“Hi,” said Strike.
“Hello,” she said, moving to a door behind him and pulling out a tie rack. “Excuse, please.”
He stood aside. She was short and very pretty in a pert, girlish way, with a rather flat face, a snub nose and Slavic eyes. She hung up the ties neatly while he watched her.
“I’m a detective,” he said. Then he remembered that Eric Wardle had described her English as “crap.”
“Like a policeman?” he ventured.
“Ah. Police.”
“You were here, weren’t you, the day before Lula Landry died?”
It took a few tries to convey exactly what he meant. When she grasped the point, however, she showed no objection to answering questions, as long as she could continue putting the clothes away as she talked.

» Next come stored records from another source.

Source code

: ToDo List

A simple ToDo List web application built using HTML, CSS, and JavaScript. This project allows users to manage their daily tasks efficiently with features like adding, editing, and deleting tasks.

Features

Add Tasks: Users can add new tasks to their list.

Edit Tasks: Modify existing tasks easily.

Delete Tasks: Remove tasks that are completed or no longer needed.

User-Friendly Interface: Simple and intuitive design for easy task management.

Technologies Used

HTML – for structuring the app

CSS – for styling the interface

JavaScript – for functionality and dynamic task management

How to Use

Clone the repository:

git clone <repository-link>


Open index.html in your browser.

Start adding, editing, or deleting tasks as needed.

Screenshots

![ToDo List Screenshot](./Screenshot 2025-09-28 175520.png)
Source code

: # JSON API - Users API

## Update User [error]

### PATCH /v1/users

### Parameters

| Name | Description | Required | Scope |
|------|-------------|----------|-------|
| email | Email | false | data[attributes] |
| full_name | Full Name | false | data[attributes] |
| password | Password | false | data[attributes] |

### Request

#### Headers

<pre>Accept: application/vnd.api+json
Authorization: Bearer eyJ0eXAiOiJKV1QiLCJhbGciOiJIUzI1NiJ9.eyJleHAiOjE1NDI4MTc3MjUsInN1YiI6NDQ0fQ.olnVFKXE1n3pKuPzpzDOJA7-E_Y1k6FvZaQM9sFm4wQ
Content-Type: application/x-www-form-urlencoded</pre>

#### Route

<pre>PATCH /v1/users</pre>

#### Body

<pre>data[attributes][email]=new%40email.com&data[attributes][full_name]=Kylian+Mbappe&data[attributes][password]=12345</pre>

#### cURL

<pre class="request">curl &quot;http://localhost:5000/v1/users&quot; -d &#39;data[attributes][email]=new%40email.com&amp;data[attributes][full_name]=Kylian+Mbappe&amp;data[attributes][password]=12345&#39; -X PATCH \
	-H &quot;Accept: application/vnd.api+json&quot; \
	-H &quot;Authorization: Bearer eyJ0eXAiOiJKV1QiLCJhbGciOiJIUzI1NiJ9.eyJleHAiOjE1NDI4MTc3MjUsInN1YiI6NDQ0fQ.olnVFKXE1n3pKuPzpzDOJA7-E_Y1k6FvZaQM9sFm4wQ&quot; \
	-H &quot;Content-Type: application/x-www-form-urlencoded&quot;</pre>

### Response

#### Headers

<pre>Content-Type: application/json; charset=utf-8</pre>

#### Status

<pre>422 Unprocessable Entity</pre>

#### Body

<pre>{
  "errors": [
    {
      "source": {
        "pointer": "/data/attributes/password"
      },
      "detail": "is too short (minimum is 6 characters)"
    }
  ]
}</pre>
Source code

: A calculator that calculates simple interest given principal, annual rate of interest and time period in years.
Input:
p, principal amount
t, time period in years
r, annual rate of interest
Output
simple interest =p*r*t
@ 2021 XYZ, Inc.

“I always clean stair first,” she said. “Miz Landry is talking very loud at her brudder; he shouting that she gives boyfriend too much moneys, and she very bad with him.
“I clean number two, empty. Is clean already. Quick.”
“Were Derrick and the man from the security firm there while you were cleaning?”
“Derrick and…?”
“The repairman? The alarm man?”
“Yes, alarm man and Derrick, yes.”
Strike could hear Robin and Wilson talking in the hall, where he had left them.
“Do you set the alarms again after you’ve cleaned?”
“Put alarm? Yes,” she said. “One nine six six, same as door, Derrick tells me.”
“He told you the number before he left with the alarm man?”
Again, it took a few tries to get the point across, and when she grasped it, she seemed impatient.
“Yes, I already say this. One nine six six.”
“So you set the alarm after you’d finished cleaning in here?”
“Put alarm, yes.”
“And the alarm man, what did he look like?”
“Alarm man? Look?” She frowned attractively, her small nose wrinkling, and shrugged. “I not see he’s face. But blue—all blue…” she added, and with the hand not holding polythened dresses, she made a sweeping gesture down her body.
“Overall?” he suggested, but she met the word with blank incomprehension. “OK, where did you clean after that?”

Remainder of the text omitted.